Chronicles, dominated in its views of antiquity by
the Priestly Code, has missed the presence of the
tabernacle and supplied the want in accordance with
that norm; the young and pious king could not possibly
have made his solemn inaugural sacrifice, for which
he had expressly left Jerusalem, anywhere else than
at the legally prescribed place; and still less could
Jehovah otherwise have bestowed on him His blessing.
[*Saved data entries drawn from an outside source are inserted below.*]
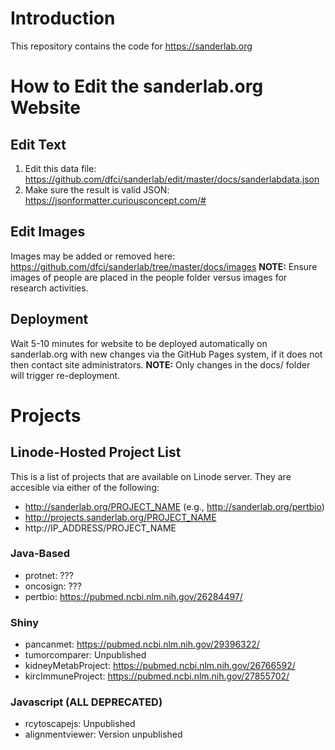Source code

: # Introduction

This repository contains the code for https://sanderlab.org 

# How to Edit the sanderlab.org Website 

## Edit Text
1. Edit this data file: https://github.com/dfci/sanderlab/edit/master/docs/sanderlabdata.json
2. Make sure the result is valid JSON: https://jsonformatter.curiousconcept.com/#

## Edit Images
Images may be added or removed here: https://github.com/dfci/sanderlab/tree/master/docs/images **NOTE:** Ensure images of people are placed in the people folder versus images for research activities. 

## Deployment
Wait 5-10 minutes for website to be deployed automatically on sanderlab.org with new changes via the GitHub Pages system, if it does not then contact site administrators. **NOTE:** Only changes in the docs/ folder will trigger re-deployment.

# Projects 
## Linode-Hosted Project List 
This is a list of projects that are available on Linode server. They are accesible via either of the following: 

* http://sanderlab.org/PROJECT_NAME (e.g., http://sanderlab.org/pertbio)
* http://projects.sanderlab.org/PROJECT_NAME
* http://IP_ADDRESS/PROJECT_NAME 

### Java-Based
* protnet: ???
* oncosign: ???
* pertbio: https://pubmed.ncbi.nlm.nih.gov/26284497/

### Shiny
* pancanmet: https://pubmed.ncbi.nlm.nih.gov/29396322/
* tumorcomparer: Unpublished
* kidneyMetabProject: https://pubmed.ncbi.nlm.nih.gov/26766592/
* kircImmuneProject: https://pubmed.ncbi.nlm.nih.gov/27855702/

### Javascript (ALL DEPRECATED)
* rcytoscapejs: Unpublished
* alignmentviewer: Version unpublished
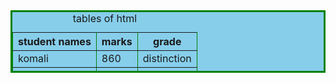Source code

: <html>
<head>
<title>
tables
</title>
<body>
<table border = 3 cell padding = 5 cellspacing = 5  bordercolor = "green"  bgcolor  =  "skyblue" height=100 width=150 >
<caption>tables of html</caption>
<tr>
<th>student names</th>
<th>marks</th>
<th>grade</th>
</tr>
<tr>
<td>komali</td>
<td>860</td>
<td>distinction</td>
</tr>
<tr>
<td rowspan = 2>komali</td>
<td>860</td>
<td>distinction</td>
</tr>
<tr>
<td>690</td>
<td>firstclass</td>
</tr>
<tr>
<td colspan = 1>komali</td>
<td>690</td>
</tr>
</body>
</html>
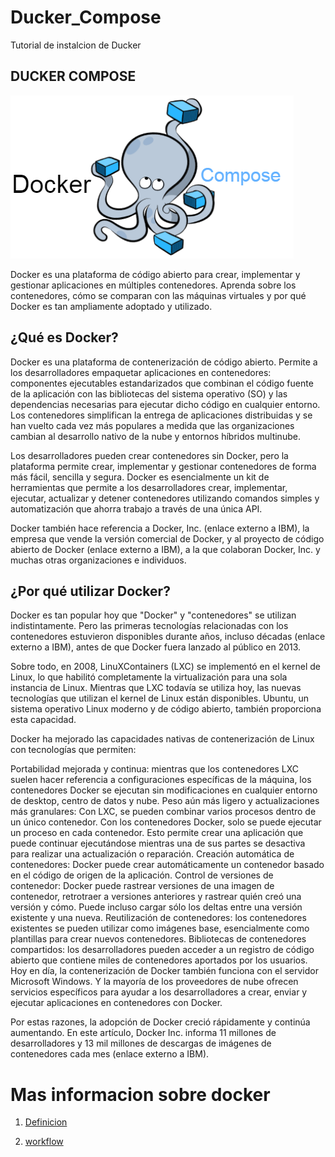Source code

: # Ducker_Compose
Tutorial de instalcion de Ducker


## DUCKER COMPOSE 

![Logo](img/docker-compose-logo.png)


Docker es una plataforma de código abierto para crear, implementar y gestionar aplicaciones en múltiples contenedores. Aprenda sobre los contenedores, cómo se comparan con las máquinas virtuales y por qué Docker es tan ampliamente adoptado y utilizado.

## __¿Qué es Docker?__
Docker es una plataforma de contenerización de código abierto. Permite a los desarrolladores empaquetar aplicaciones en contenedores: componentes ejecutables estandarizados que combinan el código fuente de la aplicación con las bibliotecas del sistema operativo (SO) y las dependencias necesarias para ejecutar dicho código en cualquier entorno. Los contenedores simplifican la entrega de aplicaciones distribuidas y se han vuelto cada vez más populares a medida que las organizaciones cambian al desarrollo nativo de la nube y entornos híbridos multinube.

Los desarrolladores pueden crear contenedores sin Docker, pero la plataforma permite crear, implementar y gestionar contenedores de forma más fácil, sencilla y segura. Docker es esencialmente un kit de herramientas que permite a los desarrolladores crear, implementar, ejecutar, actualizar y detener contenedores utilizando comandos simples y automatización que ahorra trabajo a través de una única API.

Docker también hace referencia a Docker, Inc. (enlace externo a IBM), la empresa que vende la versión comercial de Docker, y al proyecto de código abierto de Docker (enlace externo a IBM), a la que colaboran Docker, Inc. y muchas otras organizaciones e individuos.


## __¿Por qué utilizar Docker?__
Docker es tan popular hoy que "Docker" y "contenedores" se utilizan indistintamente. Pero las primeras tecnologías relacionadas con los contenedores estuvieron disponibles durante años, incluso décadas (enlace externo a IBM), antes de que Docker fuera lanzado al público en 2013.

Sobre todo, en 2008, LinuXContainers (LXC) se implementó en el kernel de Linux, lo que habilitó completamente la virtualización para una sola instancia de Linux. Mientras que LXC todavía se utiliza hoy, las nuevas tecnologías que utilizan el kernel de Linux están disponibles. Ubuntu, un sistema operativo Linux moderno y de código abierto, también proporciona esta capacidad.

Docker ha mejorado las capacidades nativas de contenerización de Linux con tecnologías que permiten:

Portabilidad mejorada y continua: mientras que los contenedores LXC suelen hacer referencia a configuraciones específicas de la máquina, los contenedores Docker se ejecutan sin modificaciones en cualquier entorno de desktop, centro de datos y nube.
Peso aún más ligero y actualizaciones más granulares: Con LXC, se pueden combinar varios procesos dentro de un único contenedor. Con los contenedores Docker, solo se puede ejecutar un proceso en cada contenedor. Esto permite crear una aplicación que puede continuar ejecutándose mientras una de sus partes se desactiva para realizar una actualización o reparación.
Creación automática de contenedores: Docker puede crear automáticamente un contenedor basado en el código de origen de la aplicación.
Control de versiones de contenedor: Docker puede rastrear versiones de una imagen de contenedor, retrotraer a versiones anteriores y rastrear quién creó una versión y cómo. Puede incluso cargar sólo los deltas entre una versión existente y una nueva.
Reutilización de contenedores: los contenedores existentes se pueden utilizar como imágenes base, esencialmente como plantillas para crear nuevos contenedores.
Bibliotecas de contenedores compartidos: los desarrolladores pueden acceder a un registro de código abierto que contiene miles de contenedores aportados por los usuarios.
Hoy en día, la contenerización de Docker también funciona con el servidor Microsoft Windows. Y la mayoría de los proveedores de nube ofrecen servicios específicos para ayudar a los desarrolladores a crear, enviar y ejecutar aplicaciones en contenedores con Docker.

Por estas razones, la adopción de Docker creció rápidamente y continúa aumentando. En este artículo, Docker Inc. informa 11 millones de desarrolladores y 13 mil millones de descargas de imágenes de contenedores cada mes (enlace externo a IBM).


# Mas informacion sobre docker

1. [Definicion][Definicion]

[Definicion]:https://github.com/LuisKrlos27/Ducker_Compose/tree/main/Definicion

2. [workflow][workflow]

[Workflow]:https://github.com/LuisKrlos27/Ducker_Compose/tree/main/Workflow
It betokens the narrowness, and at the same time
the boldness of the author, that he retains the expression
high place used in 1Kings iii. 3, and co-ordinates
it with tabernacle, although the one means precisely
the opposite of the other. But it is instructive
to notice how, on other occasions, he is hampered
by his Mosaic central sanctuary, which he has introduced
ad hoc into the history. According to
1Chronicles xvi. David is in the best position
to institute also a sacrificial service beside the
ark of Jehovah, which he has transferred to Zion;
but he dare not, for the Mosaic altar stands at Gibeon,
and he must content himself with a musical surrogate
(vers. 37-42). The narrative of 1Chronicles xxi.,
that David was led by the theophany at the threshing-floor
of Araunah to build an altar there, and present upon
it an offering that was accepted by heaven, is at
its close maimed and spoiled in a similar way by the
remark, with anticipatory reference to 2Chronicles
i., that the Mosaic tabernacle and altar of burnt
offering were indeed at that time in the high place
at Gibeon, but that the king had not the strength
to go before it to inquire of Jehovah, being so smitten
with fear of the angel with the drawn sword.